What is required:
Each record below is to be copied word for word, with pictures removed.

─── Record set ───

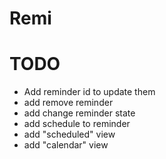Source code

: 
# Remi


# TODO
- Add reminder id to update them
- add remove reminder
- add change reminder state
- add schedule to reminder
- add "scheduled" view
- add "calendar" view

───

Expected answer:
Source code

: 
# Remi


# TODO
- Add reminder id to update them
- add remove reminder
- add change reminder state
- add schedule to reminder
- add "scheduled" view
- add "calendar" view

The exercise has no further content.